On savait qu’il est des carapaces inamovibles. La lune de miel était trop torride pour durer. Idylle morose, noces fétides, on s’en doutait…le réveil est brutal et d’amour à la Guinè, il n’en est plus question. Nous y voilà. Censure, disparitions forcées, condamnations arbitraires… c’est la part des vertueux dans le ciment-doux des mille carences. Pour les collabos ? Liasses de billets et rutilantes grosses cylindrées. Pour le peuple ? Pôpa, pipeau et poussière. La transition devient Refondation ; sa boussole reste à quai. La nébuleuse déroule son agenda hégémonique.

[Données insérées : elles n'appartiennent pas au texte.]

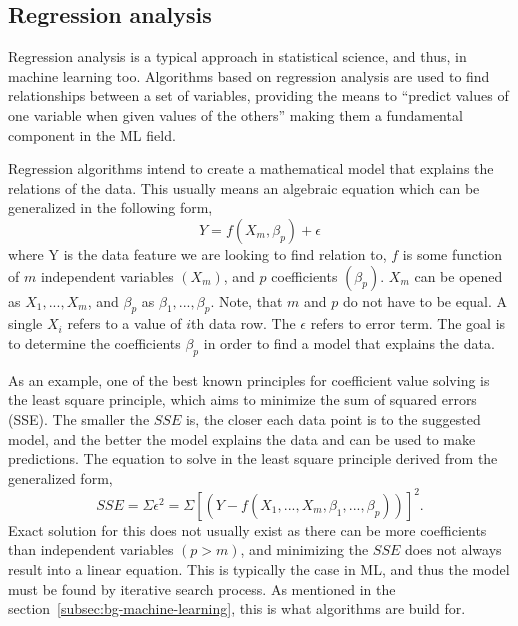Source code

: 
\subsection{Regression analysis}\label{subsec:bg-regression-ml}

Regression analysis is a typical approach in statistical science,
and thus, in machine learning too.
Algorithms based on regression analysis
are used to find relationships between a set of variables,
providing the means to \enquote{predict values of one variable
when given values of the others}
making them a fundamental component in the ML field.~\cite{merriam2022regression}

Regression algorithms intend to create a mathematical model
that explains the relations of the data.
This usually means an algebraic equation
which can be generalized in the following form,
\begin{equation}
    \label{eqn:general-regression-model}
    Y = f(X_{m},\beta_{p})+\epsilon
\end{equation}
where Y is the data feature we are looking to find relation to,
$f$ is some function of $m$ independent variables $(X_{m})$,
and $p$ coefficients $(\beta_{p})$.
$X_{m}$ can be opened as $X_{1},...,X_{m}$,
and $\beta_{p}$ as $\beta_{1},...,\beta_{p}$.
Note, that $m$ and $p$ do not have to be equal.
A single $X_{i}$ refers to a value of $i$th data row.
The $\epsilon$ refers to error term.
The goal is to determine the coefficients $\beta_{p}$
in order to find a model that explains the data.~\cite{freund2006regression}

As an example,
one of the best known principles for coefficient value solving
is the least square principle,
which aims to minimize the sum of squared errors (SSE).
The smaller the $SSE$ is,
the closer each data point is to the suggested model,
and the better the model explains the data
and can be used to make predictions.
The equation to solve in the least square principle
derived from the generalized form,
\begin{equation}
    \label{eqn:sum-of-squared-errors}
    SSE = \Sigma\epsilon^{2} = \Sigma[(Y-f(X_{1},...,X_{m},\beta_{1},...,\beta_{p}))]^{2}.
\end{equation}
Exact solution for this does not usually exist
as there can be more coefficients than independent variables $(p>m)$,
and minimizing the $SSE$ does not always result into a linear equation.
This is typically the case in ML,
and thus the model must be found
by iterative search process.
As mentioned in the section~\ref{subsec:bg-machine-learning},
this is what algorithms are build for.

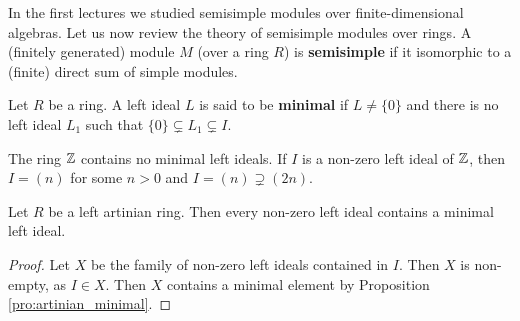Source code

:
In the first lectures we studied semisimple modules over finite-dimensional 
algebras. Let us now review the theory of semisimple modules over rings. 
A (finitely generated) module $M$ (over a ring $R$) is \textbf{semisimple} 
if it isomorphic to a (finite) direct sum of simple modules. 

\begin{definition}
    Let $R$ be a ring. A left ideal $L$ is said to be \textbf{minimal}
    if $L\ne\{0\}$ and there is no left ideal $L_1$
    such that $\{0\}\subsetneq L_1\subsetneq I$.
\end{definition}

The ring $\mathbb{Z}$ contains no minimal left ideals. If $I$ is a non-zero 
left ideal of $\mathbb{Z}$, then
$I=(n)$ for some $n>0$ and $I=(n)\supsetneq (2n)$. 

\begin{proposition}
    Let $R$ be a left artinian ring. 
    Then every non-zero left ideal contains a minimal left ideal. 
\end{proposition}

\begin{proof}
    Let $X$ be the family of non-zero left ideals contained in $I$. Then $X$ is non-empty, as 
    $I\in X$. Then $X$ contains a minimal element by Proposition \ref{pro:artinian_minimal}. 
\end{proof}



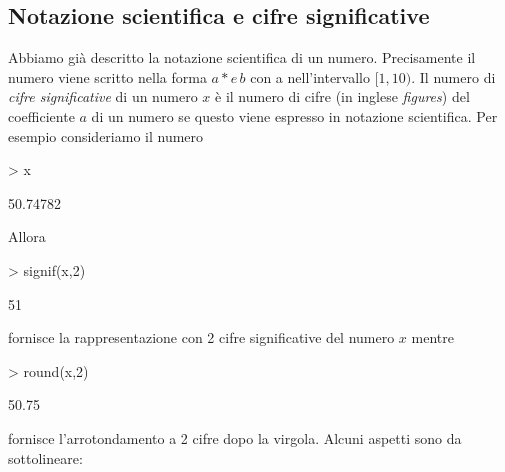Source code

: \documentclass[onecolumn,11pt]{book}
\begin{document}
\subsection{Notazione scientifica e cifre significative}
Abbiamo gi\`a descritto la notazione scientifica di un numero.  Precisamente  il numero viene scritto nella forma $a*e \,b$ con a nell'intervallo $[1,10)$.
Il numero di \emph{cifre significative}  di un numero $x$ \`e  il numero di cifre (in inglese \emph{figures}) del coefficiente $a$ di un  numero se questo viene espresso in notazione scientifica.
Per esempio consideriamo il numero
\begin{Schunk}
\begin{Sinput}
> x
\end{Sinput}
\begin{Soutput}
[1] 50.74782
\end{Soutput}
\end{Schunk}
Allora
\begin{Schunk}
\begin{Sinput}
> signif(x,2)
\end{Sinput}
\begin{Soutput}
[1] 51
\end{Soutput}
\end{Schunk}
fornisce la rappresentazione con 2 cifre significative del numero $x$ mentre
\begin{Schunk}
\begin{Sinput}
> round(x,2)
\end{Sinput}
\begin{Soutput}
[1] 50.75
\end{Soutput}
\end{Schunk}
fornisce l'arrotondamento a 2 cifre dopo la virgola. Alcuni aspetti sono da sottolineare:
\end{document}
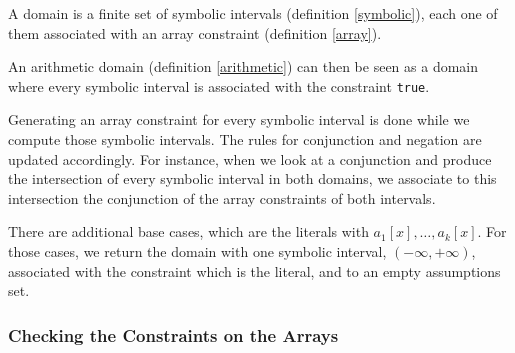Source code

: \begin{definition}[Domain]

A domain is a finite set of symbolic intervals (definition
\ref{symbolic}), each  one of them associated with an array constraint
(definition \ref{array}).

\label{domain}

\end{definition}

An arithmetic domain (definition \ref{arithmetic}) can then be seen as a
domain where every symbolic interval is associated with the constraint
\texttt{true}.

Generating an array constraint for every symbolic interval is done while we compute those symbolic
intervals. The rules for conjunction and negation are updated accordingly. For instance, when we
look at a conjunction and produce the intersection of every symbolic interval in both domains, we
associate to this intersection the conjunction of the array constraints of both intervals.

There are additional base cases, which are the literals with $a_1[x], \ldots, a_k[x]$. For those
cases, we return the domain with one symbolic interval, $(-\infty, +\infty)$,
associated with the
constraint which is the literal, and to an empty assumptions set.

\subsubsection{Checking the Constraints on the Arrays}


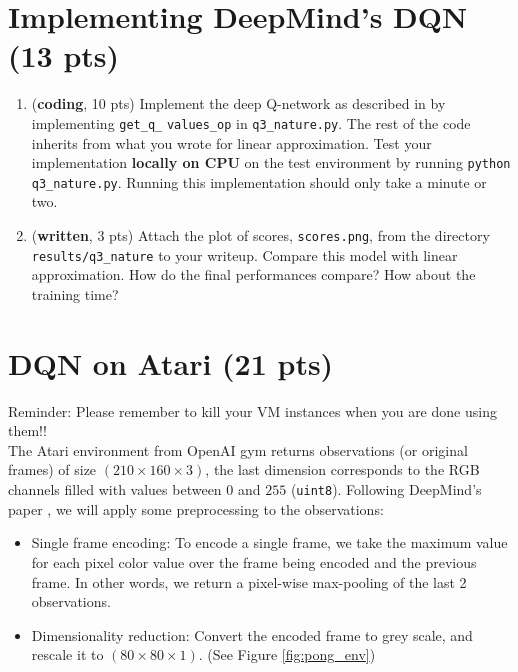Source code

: \documentclass{article}
\newenvironment{myitemize}
{ \begin{itemize}
		\setlength{\itemsep}{0pt}
		\setlength{\parskip}{0pt}
		\setlength{\parsep}{0pt}     }
	{ \end{itemize}                  }
\begin{document}
\section{Implementing DeepMind's DQN (13 pts)}

\begin{enumerate}

\item (\textbf{coding}, 10 pts) Implement the deep Q-network as described in \cite{mnih2015human} by implementing \texttt{get\_q\_} \texttt{values\_op} in \texttt{q3\_nature.py}. The rest of the code inherits from what you wrote for linear approximation. Test your implementation \textbf{locally on CPU} on the test environment by running \texttt{python q3\_nature.py}.  Running this implementation should only take a minute or two.

\item (\textbf{written}, 3 pts) Attach the plot of scores, \texttt{scores.png}, from the directory \texttt{results/q3\_nature} to your writeup. Compare this model with linear approximation. How do the final performances compare? How about the training time?
\end{enumerate}

\section{DQN on Atari (21 pts)}

Reminder: Please remember to kill your VM instances when you are done using them!! \\

The Atari environment from OpenAI gym returns observations (or original frames) of size $ (210 \times 160 \times 3) $, the last dimension corresponds to the RGB channels filled with values between $ 0 $ and $ 255 $ (\texttt{uint8}). Following DeepMind's paper \cite{mnih2015human}, we will apply some preprocessing to the observations:
\begin{myitemize}
\item Single frame encoding: To encode a single frame, we take the maximum value for each pixel color value over the frame being encoded and the previous frame. In other words, we return a pixel-wise max-pooling of the last 2 observations.
\item Dimensionality reduction: Convert the encoded frame to grey scale, and rescale it to $(80 \times 80 \times 1)$. (See Figure \ref{fig:pong_env})
\end{myitemize}
\end{document}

Hélas ! La baïonnette ne confère ni légitimité ni puissance. Elle violente, oppresse et détruit. Les prétentions messianiques sont chose de putschiste inculte. Le treillis ne suffit à faire un Rawlings, encore moins un Sankara. Le poids des brodequins fait ramer le cerveau du chef quand les liesses populaires le pétrifient. Acclamé, il se sent pousser des ailes. Les courtisans ont beau le peindre en César, le troufion se trahit toujours par ses bavures. Même couronné de diamants, un clown fera ses clowneries.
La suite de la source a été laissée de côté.